Les effets de la pandémie ne cessent de s'amplifier. Selon la dernière livraison de l'Insee rendue publique ce vendredi 7 août, l'emploi salarié a reculé de 0,6% au cours du second trimestre sur la période où les mesures de confinement ont été les plus drastiques. Ce qui correspond à environ 119.400 destructions de postes. À cela s'ajoutent les 497.500 postes du trimestre précédent. Au total, près de 620.000 postes ont été détruits dans le secteur privé au cours du premier semestre.
Depuis le printemps, de grands groupes (Airbus, Renault, Michelin) ont annoncé des suppressions de postes et parfois des fermetures de sites. Ces décisions vont avoir des répercussions désastreuses sur l'emploi local avec des sous-traitants et des fournisseurs directement frappés par cette récession historique.

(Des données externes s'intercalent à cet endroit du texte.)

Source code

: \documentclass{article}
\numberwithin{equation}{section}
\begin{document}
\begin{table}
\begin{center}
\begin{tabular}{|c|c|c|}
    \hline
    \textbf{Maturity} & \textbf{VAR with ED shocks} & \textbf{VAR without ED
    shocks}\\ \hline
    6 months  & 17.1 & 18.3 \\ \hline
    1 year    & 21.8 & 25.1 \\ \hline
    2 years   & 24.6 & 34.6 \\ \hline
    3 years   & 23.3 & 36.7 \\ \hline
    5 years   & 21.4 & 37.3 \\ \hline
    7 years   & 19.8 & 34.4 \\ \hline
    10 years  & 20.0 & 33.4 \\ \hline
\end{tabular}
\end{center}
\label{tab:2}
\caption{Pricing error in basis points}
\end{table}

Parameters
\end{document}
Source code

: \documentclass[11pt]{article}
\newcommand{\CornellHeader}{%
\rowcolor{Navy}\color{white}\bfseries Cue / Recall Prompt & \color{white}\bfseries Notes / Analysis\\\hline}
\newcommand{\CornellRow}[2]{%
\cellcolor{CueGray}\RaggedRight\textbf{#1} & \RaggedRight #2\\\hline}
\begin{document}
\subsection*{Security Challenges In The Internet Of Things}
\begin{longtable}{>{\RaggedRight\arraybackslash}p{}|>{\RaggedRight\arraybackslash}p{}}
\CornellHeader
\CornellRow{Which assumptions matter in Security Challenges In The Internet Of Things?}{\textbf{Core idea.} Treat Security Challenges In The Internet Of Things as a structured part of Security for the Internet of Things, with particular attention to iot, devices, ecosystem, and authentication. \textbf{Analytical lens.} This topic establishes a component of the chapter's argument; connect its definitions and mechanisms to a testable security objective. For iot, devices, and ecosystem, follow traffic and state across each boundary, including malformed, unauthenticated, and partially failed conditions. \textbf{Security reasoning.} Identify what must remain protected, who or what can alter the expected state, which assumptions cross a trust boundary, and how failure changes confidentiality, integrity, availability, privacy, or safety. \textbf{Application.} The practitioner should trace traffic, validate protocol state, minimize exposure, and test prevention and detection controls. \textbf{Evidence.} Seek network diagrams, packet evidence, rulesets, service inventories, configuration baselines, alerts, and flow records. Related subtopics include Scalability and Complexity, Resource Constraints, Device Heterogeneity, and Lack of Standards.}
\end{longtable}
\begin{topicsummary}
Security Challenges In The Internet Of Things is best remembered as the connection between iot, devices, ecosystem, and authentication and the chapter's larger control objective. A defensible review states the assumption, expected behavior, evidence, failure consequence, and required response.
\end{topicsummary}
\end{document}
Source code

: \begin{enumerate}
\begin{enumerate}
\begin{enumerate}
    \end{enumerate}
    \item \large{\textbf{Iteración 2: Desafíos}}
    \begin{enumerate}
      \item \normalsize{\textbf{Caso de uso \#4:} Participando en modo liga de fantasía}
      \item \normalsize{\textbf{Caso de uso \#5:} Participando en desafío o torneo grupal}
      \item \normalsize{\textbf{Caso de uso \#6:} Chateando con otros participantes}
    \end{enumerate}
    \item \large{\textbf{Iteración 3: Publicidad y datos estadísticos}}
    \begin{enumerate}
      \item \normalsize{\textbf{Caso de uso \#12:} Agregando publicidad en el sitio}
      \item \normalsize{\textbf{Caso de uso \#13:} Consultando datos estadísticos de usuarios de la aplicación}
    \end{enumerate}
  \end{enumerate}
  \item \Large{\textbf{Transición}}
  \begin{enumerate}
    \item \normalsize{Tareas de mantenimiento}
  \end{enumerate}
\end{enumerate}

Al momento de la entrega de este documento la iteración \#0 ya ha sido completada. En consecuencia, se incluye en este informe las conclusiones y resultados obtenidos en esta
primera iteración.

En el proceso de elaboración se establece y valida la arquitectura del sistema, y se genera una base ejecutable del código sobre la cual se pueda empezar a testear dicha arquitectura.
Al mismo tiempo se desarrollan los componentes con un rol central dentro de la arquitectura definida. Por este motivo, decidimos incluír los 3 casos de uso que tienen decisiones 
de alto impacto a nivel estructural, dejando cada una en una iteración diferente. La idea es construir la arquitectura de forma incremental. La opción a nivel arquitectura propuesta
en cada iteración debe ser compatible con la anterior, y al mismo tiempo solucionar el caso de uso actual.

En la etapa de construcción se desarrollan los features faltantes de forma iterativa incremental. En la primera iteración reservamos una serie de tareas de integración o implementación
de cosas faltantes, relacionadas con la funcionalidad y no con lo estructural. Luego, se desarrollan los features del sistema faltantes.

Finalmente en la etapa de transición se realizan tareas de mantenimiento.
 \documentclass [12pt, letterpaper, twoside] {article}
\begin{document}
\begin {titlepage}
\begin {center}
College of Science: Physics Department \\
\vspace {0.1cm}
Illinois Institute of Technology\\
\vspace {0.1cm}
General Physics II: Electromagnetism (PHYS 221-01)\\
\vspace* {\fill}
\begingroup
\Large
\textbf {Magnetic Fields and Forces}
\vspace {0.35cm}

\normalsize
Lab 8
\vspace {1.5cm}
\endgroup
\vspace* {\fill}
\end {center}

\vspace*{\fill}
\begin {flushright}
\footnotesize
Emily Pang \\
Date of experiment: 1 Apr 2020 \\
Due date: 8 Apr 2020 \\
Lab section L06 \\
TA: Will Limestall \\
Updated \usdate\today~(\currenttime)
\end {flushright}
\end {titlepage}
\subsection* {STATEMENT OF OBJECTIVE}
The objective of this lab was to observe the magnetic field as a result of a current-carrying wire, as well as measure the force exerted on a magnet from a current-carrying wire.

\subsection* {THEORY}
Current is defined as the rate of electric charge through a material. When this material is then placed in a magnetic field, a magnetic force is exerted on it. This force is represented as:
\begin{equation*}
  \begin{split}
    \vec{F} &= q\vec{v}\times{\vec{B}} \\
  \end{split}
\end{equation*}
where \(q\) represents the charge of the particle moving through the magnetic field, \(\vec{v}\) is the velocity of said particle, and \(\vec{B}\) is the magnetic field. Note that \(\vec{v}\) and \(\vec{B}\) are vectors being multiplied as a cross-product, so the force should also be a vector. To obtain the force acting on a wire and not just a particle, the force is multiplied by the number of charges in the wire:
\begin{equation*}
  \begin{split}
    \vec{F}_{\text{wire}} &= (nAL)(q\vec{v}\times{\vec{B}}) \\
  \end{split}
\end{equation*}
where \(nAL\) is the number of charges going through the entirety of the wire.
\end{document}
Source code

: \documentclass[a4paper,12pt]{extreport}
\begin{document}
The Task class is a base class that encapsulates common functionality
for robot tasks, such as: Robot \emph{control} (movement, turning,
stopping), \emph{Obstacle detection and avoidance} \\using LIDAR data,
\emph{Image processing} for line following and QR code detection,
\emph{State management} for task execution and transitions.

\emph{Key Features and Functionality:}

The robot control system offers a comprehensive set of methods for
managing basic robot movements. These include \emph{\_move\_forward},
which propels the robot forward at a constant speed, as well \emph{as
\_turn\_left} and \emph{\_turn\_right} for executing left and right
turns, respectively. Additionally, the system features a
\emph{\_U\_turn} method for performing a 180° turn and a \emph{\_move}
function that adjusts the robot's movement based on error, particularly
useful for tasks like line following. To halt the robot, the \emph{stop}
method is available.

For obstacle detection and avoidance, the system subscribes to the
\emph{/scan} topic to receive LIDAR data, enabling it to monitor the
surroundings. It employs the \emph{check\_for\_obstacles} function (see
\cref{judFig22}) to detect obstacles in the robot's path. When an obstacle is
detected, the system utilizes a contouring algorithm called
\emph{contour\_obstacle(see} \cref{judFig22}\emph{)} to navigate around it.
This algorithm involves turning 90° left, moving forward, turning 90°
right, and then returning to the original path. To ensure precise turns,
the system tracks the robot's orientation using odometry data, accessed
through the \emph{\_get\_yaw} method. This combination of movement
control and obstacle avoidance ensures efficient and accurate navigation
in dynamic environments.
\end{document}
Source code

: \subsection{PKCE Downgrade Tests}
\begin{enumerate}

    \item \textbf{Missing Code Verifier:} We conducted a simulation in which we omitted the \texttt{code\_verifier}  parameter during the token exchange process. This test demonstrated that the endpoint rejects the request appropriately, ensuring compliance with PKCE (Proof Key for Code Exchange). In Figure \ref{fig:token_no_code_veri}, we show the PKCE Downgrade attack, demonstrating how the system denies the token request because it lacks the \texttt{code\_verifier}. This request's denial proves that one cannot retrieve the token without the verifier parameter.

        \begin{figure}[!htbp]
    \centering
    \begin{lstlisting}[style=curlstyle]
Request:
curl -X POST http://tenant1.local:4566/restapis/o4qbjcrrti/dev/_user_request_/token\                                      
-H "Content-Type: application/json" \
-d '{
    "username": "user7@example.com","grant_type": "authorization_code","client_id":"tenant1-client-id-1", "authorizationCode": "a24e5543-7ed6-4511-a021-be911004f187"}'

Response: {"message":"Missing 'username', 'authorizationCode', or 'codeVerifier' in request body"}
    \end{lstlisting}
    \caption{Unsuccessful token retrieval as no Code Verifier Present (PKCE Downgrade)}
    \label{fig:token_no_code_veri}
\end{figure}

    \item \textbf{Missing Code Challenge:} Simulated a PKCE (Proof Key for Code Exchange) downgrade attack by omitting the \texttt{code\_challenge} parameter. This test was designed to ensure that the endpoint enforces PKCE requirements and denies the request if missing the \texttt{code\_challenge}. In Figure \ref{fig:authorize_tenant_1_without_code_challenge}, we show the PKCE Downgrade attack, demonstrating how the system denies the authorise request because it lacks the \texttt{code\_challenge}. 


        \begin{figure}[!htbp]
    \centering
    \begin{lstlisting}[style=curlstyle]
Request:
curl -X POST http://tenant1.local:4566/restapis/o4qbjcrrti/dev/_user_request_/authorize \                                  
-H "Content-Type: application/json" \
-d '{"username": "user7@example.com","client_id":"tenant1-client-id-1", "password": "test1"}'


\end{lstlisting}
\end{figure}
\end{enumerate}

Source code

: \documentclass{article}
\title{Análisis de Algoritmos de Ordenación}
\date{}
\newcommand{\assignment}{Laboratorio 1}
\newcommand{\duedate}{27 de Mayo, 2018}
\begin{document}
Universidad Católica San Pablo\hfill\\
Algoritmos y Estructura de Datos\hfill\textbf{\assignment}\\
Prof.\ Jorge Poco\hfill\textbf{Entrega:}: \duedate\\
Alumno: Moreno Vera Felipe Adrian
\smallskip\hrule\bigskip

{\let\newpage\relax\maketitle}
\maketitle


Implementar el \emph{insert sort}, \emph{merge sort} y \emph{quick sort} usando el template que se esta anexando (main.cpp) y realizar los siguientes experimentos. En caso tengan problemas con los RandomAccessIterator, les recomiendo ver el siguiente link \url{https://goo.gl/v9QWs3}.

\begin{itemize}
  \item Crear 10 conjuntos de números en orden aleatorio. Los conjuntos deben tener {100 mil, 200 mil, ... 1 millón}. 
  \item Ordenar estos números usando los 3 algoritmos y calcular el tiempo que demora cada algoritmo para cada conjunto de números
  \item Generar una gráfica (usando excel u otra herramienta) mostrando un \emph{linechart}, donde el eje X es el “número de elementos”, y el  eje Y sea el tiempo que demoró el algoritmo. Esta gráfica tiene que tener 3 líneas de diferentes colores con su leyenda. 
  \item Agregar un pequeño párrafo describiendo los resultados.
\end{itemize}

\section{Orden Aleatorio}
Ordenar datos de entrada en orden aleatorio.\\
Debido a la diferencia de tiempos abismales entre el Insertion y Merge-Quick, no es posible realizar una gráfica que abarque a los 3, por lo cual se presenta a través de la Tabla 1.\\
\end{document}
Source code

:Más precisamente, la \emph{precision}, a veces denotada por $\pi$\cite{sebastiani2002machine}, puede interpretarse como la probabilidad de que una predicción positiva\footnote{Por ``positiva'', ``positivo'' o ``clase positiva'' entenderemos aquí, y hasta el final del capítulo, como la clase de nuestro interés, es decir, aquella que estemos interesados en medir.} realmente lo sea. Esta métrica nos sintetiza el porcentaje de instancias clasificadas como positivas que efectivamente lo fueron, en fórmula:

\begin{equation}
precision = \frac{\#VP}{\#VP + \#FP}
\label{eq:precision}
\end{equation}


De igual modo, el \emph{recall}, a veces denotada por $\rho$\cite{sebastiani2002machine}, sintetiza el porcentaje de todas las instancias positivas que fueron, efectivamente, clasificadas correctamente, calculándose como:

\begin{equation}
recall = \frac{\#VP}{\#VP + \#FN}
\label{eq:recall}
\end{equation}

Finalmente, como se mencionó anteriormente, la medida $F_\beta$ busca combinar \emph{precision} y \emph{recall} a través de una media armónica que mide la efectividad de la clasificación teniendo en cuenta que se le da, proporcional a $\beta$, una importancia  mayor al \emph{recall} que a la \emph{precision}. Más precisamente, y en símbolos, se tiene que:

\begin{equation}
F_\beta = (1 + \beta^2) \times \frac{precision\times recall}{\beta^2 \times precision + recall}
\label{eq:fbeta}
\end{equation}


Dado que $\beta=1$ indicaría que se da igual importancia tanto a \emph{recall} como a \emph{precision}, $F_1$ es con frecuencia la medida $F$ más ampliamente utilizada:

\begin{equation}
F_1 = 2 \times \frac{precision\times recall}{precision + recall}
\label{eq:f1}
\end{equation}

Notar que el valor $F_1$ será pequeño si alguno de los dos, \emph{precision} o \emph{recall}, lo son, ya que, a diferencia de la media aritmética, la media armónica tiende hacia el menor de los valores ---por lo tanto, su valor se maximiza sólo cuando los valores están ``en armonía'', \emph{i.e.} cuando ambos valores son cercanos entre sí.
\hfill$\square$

Si les mesures de chômage partiel ont permis de préserver le revenu d'une bonne partie de la population active durant les huit semaines de confinement, la levée progressive des mesures d'endiguement et la moindre prise en charge de l'activité partielle par la collectivité (État et Unédic) depuis le début de l'été devraient mettre en lumière les conséquences abyssales de la récession sur le marché du travail. Or l'emploi reste un facteur déterminant pour la reprise économique. Dans une récente étude du cabinet Xerfi, l'économiste Olivier Passet soulignait cet enjeu.
"L'emploi demeure le talon d'Achille du processus de récupération de l'économie. L'ajustement s'est concentré sur l'intérim et les CDD courts (-700.000 durant le confinement). Le recours au chômage partiel et l'extension probable du dispositif après septembre permettent aux entreprises d'amortir l'ajustement des CDI. La sortie du dispositif s'opère graduellement, protégeant encore les personnes en sureffectif. Mais l'emploi va devenir une variable d'ajustement inévitable, contribuant à l'impossible retour rapide de l'économie à son niveau initial. Nous prévoyons 900.000 destructions d'emplois salariés d'ici la fin de l'année et une stabilisation en 2021."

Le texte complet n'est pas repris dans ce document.